Go through the entries, filter for the word "itemize", and copy every line that has it.
*** Opening Data extracts ***
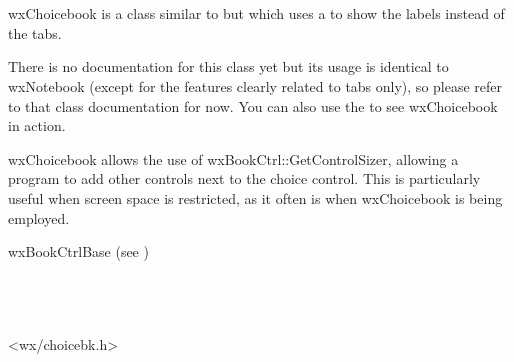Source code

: 
\section{}\label{wxchoicebook}

wxChoicebook is a class similar to  but which
uses a  to show the labels instead of the
tabs.

There is no documentation for this class yet but its usage is
identical to wxNotebook (except for the features clearly related to tabs
only), so please refer to that class documentation for now. You can also
use the  to see wxChoicebook in action.

wxChoicebook allows the use of wxBookCtrl::GetControlSizer, allowing a program
to add other controls next to the choice control. This is particularly useful
when screen space is restricted, as it often is when wxChoicebook is being employed.


wxBookCtrlBase (see )\\
\\
\\
\\


<wx/choicebk.h>




\twocolwidtha{5cm}
\begin{twocollist}\itemsep=0pt


\end{twocollist}

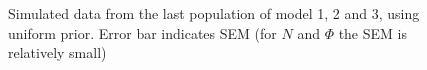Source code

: \begin{figure}[H]

    \begin{center}
    \end{center}

    \caption{Simulated data from the last population of model 1, 2 and 3, using uniform prior.  Error bar indicates SEM (for $N$ and $\Phi$ the SEM is relatively small)}
    \label{fig:resultCurve_uni}


\end{figure}

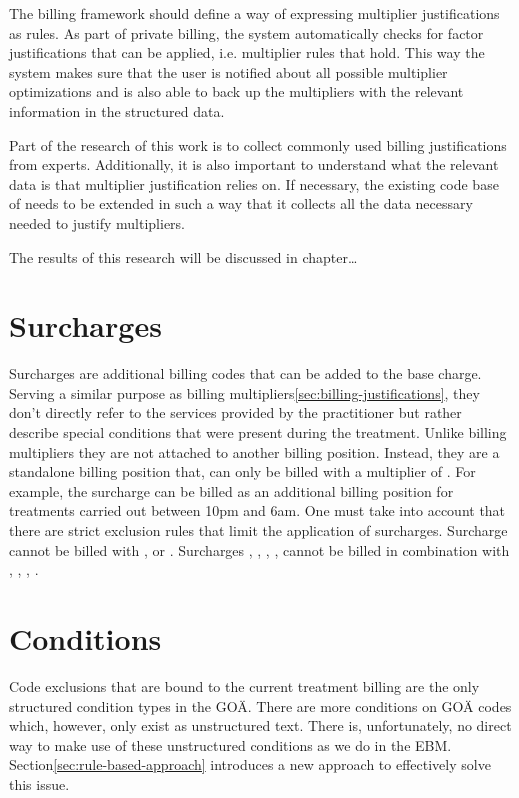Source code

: The billing framework should define a way of expressing multiplier justifications as rules.
As part of private billing, the system automatically checks for factor justifications that can be applied, i.e. multiplier rules that hold.
This way the system makes sure that the user is notified about all possible multiplier optimizations and is also able to back up the multipliers with the relevant information in the structured data.

Part of the research of this work is to collect commonly used billing justifications from experts.
Additionally, it is also important to understand what the relevant data is that multiplier justification relies on.
If necessary, the existing code base of \AV needs to be extended in such a way that it collects all the data necessary needed to justify multipliers.

The results of this research will be discussed in chapter\ldots


\section{Surcharges}\label{sec:surcharges}
Surcharges are additional billing codes that can be added to the base charge.
Serving a similar purpose as billing multipliers\ref{sec:billing-justifications}, they don't directly refer to the services provided by the practitioner but rather describe special conditions that were present during the treatment\cite{walter2008abrechnung}.
Unlike billing multipliers they are not attached to another billing position.
Instead, they are a standalone billing position that, can only be billed with a multiplier of .
For example, the surcharge  can be billed as an additional billing position for treatments carried out between 10pm and 6am.
One must take into account that there are strict exclusion rules that limit the application of surcharges\cite{kommentar2012zuschlage}.
Surcharge  cannot be billed with ,  or .
Surcharges , , , ,  cannot be billed in combination with , , , \cite{kommentar2012zuschlage}.

\section{Conditions}\label{sec:goae-conditions}
Code exclusions that are bound to the current treatment billing are the only structured condition types in the GOÄ.
There are more conditions on GOÄ codes which, however, only exist as unstructured text.
There is, unfortunately, no direct way to make use of these unstructured conditions as we do in the EBM.
Section\ref{sec:rule-based-approach} introduces a new approach to effectively solve this issue.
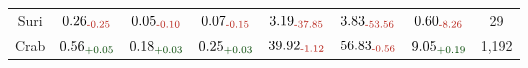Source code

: \begin{table*}[!ht]
{\begin{tabular}{c|ccc|cc|cc}
Suri & $\text{0.26}_{\textcolor{deepred}{\text{-0.25}}}$ & $\text{0.05}_{\textcolor{deepred}{\text{-0.10}}}$ & $\text{0.07}_{\textcolor{deepred}{\text{-0.15}}}$ & $\text{3.19}_{\textcolor{deepred}{\text{-37.85}}}$ & $\text{3.83}_{\textcolor{deepred}{\text{-53.56}}}$ & $\text{0.60}_{\textcolor{deepred}{\text{-8.26}}}$ &  29         \\
Crab & $\text{0.56}_{\textcolor{deepgreen}{\text{+0.05}}}$ & $\text{0.18}_{\textcolor{deepgreen}{\text{+0.03}}}$ & $\text{0.25}_{\textcolor{deepgreen}{\text{+0.03}}}$ & $\text{39.92}_{\textcolor{deepred}{\text{-1.12}}}$ & $\text{56.83}_{\textcolor{deepred}{\text{-0.56}}}$ & $\text{9.05}_{\textcolor{deepgreen}{\text{+0.19}}}$ &  1,192                 \\


\end{tabular}}
\end{table*}
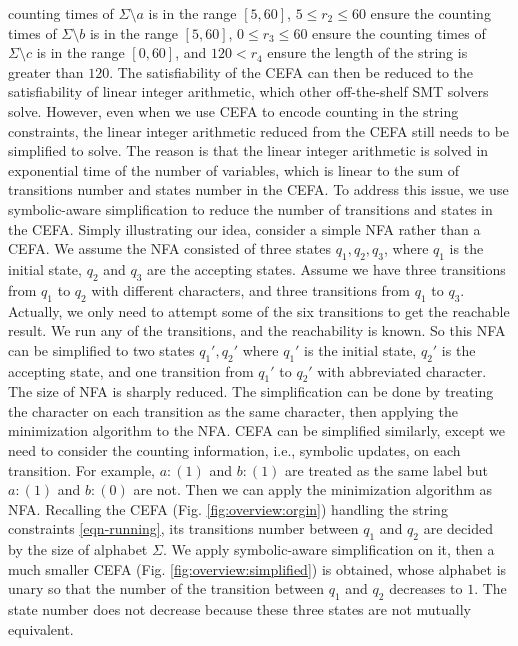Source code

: {counting times of $\Sigma \setminus a$ is in the range $[5, 60]$, $5\leq r_2\leq 60$ ensure the counting times of $\Sigma \setminus b$ is in the range $[5, 60]$, $0\leq r_3\leq 60$ ensure the counting times of $\Sigma \setminus c$ is in the range $[0, 60]$, and $120 < r_4$ ensure the length of the string is greater than $120$. The satisfiability of the CEFA can then be reduced to the satisfiability of linear integer arithmetic, which other off-the-shelf SMT solvers solve. \newline
However, even when we use CEFA to encode counting in the string constraints, the linear integer arithmetic reduced from the CEFA still needs to be simplified to solve. The reason is that the linear integer arithmetic is solved in exponential time of the number of variables, which is linear to the sum of transitions number and states number in the CEFA. To address this issue, we use symbolic-aware simplification to reduce the number of transitions and states in the CEFA. Simply illustrating our idea, consider a simple NFA rather than a CEFA. We assume the NFA consisted of three states $q_1, q_2, q_3$, where $q_1$ is the initial state, $q_2$ and $q_3$ are the accepting states. Assume we have three transitions from $q_1$ to $q_2$ with different characters, and three transitions from $q_1$ to $q_3$. Actually, we only need to attempt some of the six transitions to get the reachable result. We run any of the transitions, and the reachability is known. So this NFA can be simplified to two states $q_1', q_2'$ where $q_1'$ is the initial state, $q_2'$ is the accepting state, and one transition from $q_1'$ to $q_2'$ with abbreviated character. The size of NFA is sharply reduced. The simplification can be done by treating the character on each transition as the same character, then applying the minimization algorithm to the NFA. CEFA can be simplified similarly, except we need to consider the counting information, i.e., symbolic updates, on each transition. For example, $a:(1)$ and $b:(1)$ are treated as the same label but $a:(1)$ and $b:(0)$ are not. Then we can apply the minimization algorithm as NFA. Recalling the CEFA (Fig. \ref{fig:overview:orgin}) handling the string constraints \ref{eqn-running}, its transitions number between $q_1$ and $q_2$ are decided by the size of alphabet $\Sigma$. We apply symbolic-aware simplification on it, then a much smaller CEFA (Fig. \ref{fig:overview:simplified}) is obtained, whose alphabet is unary so that the number of the transition between $q_1$ and $q_2$ decreases to $1$. The state number does not decrease because these three states are not mutually equivalent. 

}
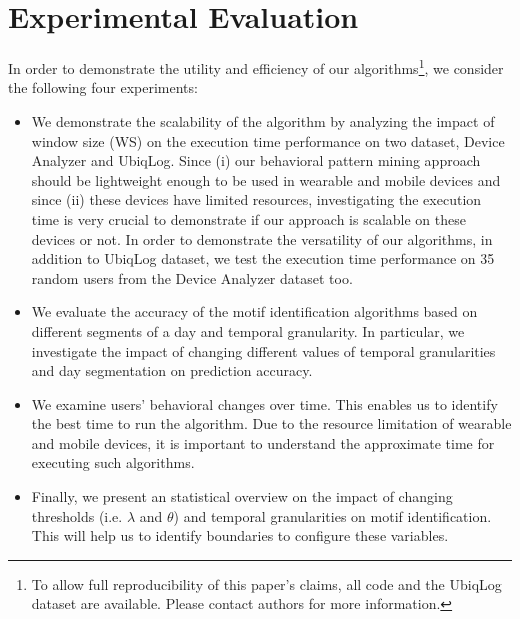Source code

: \documentclass{sig-alternate}
\begin{document}
\section{Experimental Evaluation}
In order to demonstrate the utility and efficiency of our algorithms\footnote{\small{To allow full reproducibility of this paper's claims, all code and the UbiqLog dataset are available. Please contact authors for more information.}}, we consider the following four experiments:
\vspace{-0.2cm}
\begin{itemize}\itemsep1pt \parskip0pt 
\item{We demonstrate the scalability of the algorithm by analyzing the impact of window size (WS) on the execution time performance on two dataset, Device Analyzer and UbiqLog. Since (i) our behavioral pattern mining approach should be lightweight enough to be used in wearable and mobile devices and since (ii) these devices have limited resources, investigating the execution time is very crucial to demonstrate if our approach is scalable on these devices or not. In order to demonstrate the versatility of our algorithms, in addition to UbiqLog dataset, we test the execution time performance on 35 random users from the Device Analyzer dataset too.}
\item{We evaluate the accuracy of the motif identification algorithms based on different segments of a day and temporal granularity. In particular, we investigate the impact of changing different values of temporal granularities and day segmentation on prediction accuracy.}
\item{We examine users' behavioral changes over time. This enables us to identify the best time to run the algorithm. Due to the resource limitation of wearable and mobile devices, it is important to understand the approximate time for executing such algorithms.}
\item{Finally, we present an statistical overview on the impact of changing thresholds (i.e. $\lambda$ and $\theta$) and temporal granularities on motif identification. This will help us to identify boundaries to configure these variables.}
\end{itemize}
\vspace{-0.2cm}
\end{document}
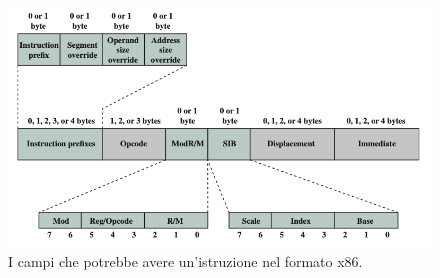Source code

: \documentclass{article}
\begin{document}
\begin{figure}[h]
	\centering
	\includegraphics[scale=0.3]{immagini/formatox86}
	\caption{I campi che potrebbe avere un'istruzione nel formato x86.}
	\label{formatox86}
\end{figure}
\end{document}

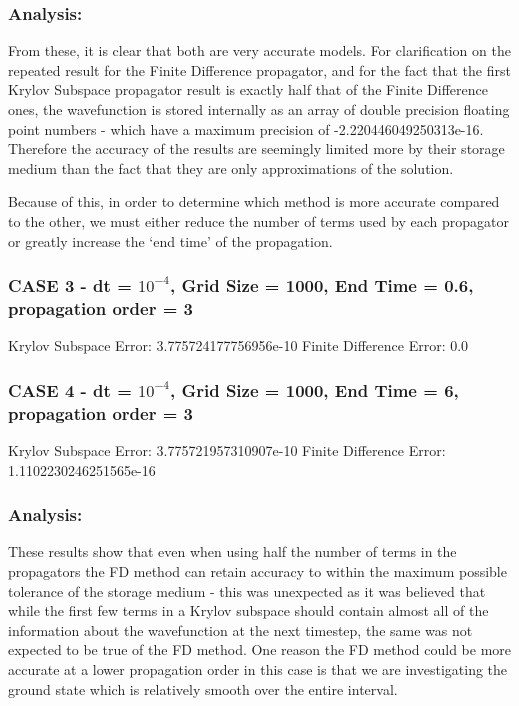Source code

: \subsubsection{Analysis:}
From these, it is clear that both are very accurate models. For clarification on the repeated result for the Finite Difference propagator, and for the fact that the first Krylov Subspace propagator result is exactly half that of the Finite Difference ones, the wavefunction is stored internally as an array of double precision floating point numbers - which have a maximum precision of -2.220446049250313e-16. Therefore the accuracy of the results are seemingly limited more by their storage medium than the fact that they are only approximations of the solution. 

Because of this, in order to determine which method is more accurate compared to the other, we must either reduce the number of terms used by each propagator or greatly increase the `end time' of the propagation.

\subsubsection{CASE 3 - dt = $10^{-4}$, Grid Size = 1000, End Time = 0.6, propagation order = 3}
Krylov Subspace Error: 3.775724177756956e-10\newline
Finite Difference Error: 0.0

\subsubsection{CASE 4 - dt = $10^{-4}$, Grid Size = 1000, End Time = 6, propagation order = 3}
Krylov Subspace Error: 3.775721957310907e-10\newline
Finite Difference Error: 1.1102230246251565e-16 

\subsubsection{Analysis:}
These results show that even when using half the number of terms in the propagators the FD method can retain accuracy to within the maximum possible tolerance of the storage medium - this was unexpected as it was believed that while the first few terms in a Krylov subspace should contain almost all of the information about the wavefunction at the next timestep, the same was not expected to be true of the FD method. One reason the FD method could be more accurate at a lower propagation order in this case is that we are investigating the ground state which is relatively smooth over the entire interval.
*** Closing Data extracts ***
◆ **The answer**:
\begin{itemize}\itemsep1pt \parskip0pt 
\end{itemize}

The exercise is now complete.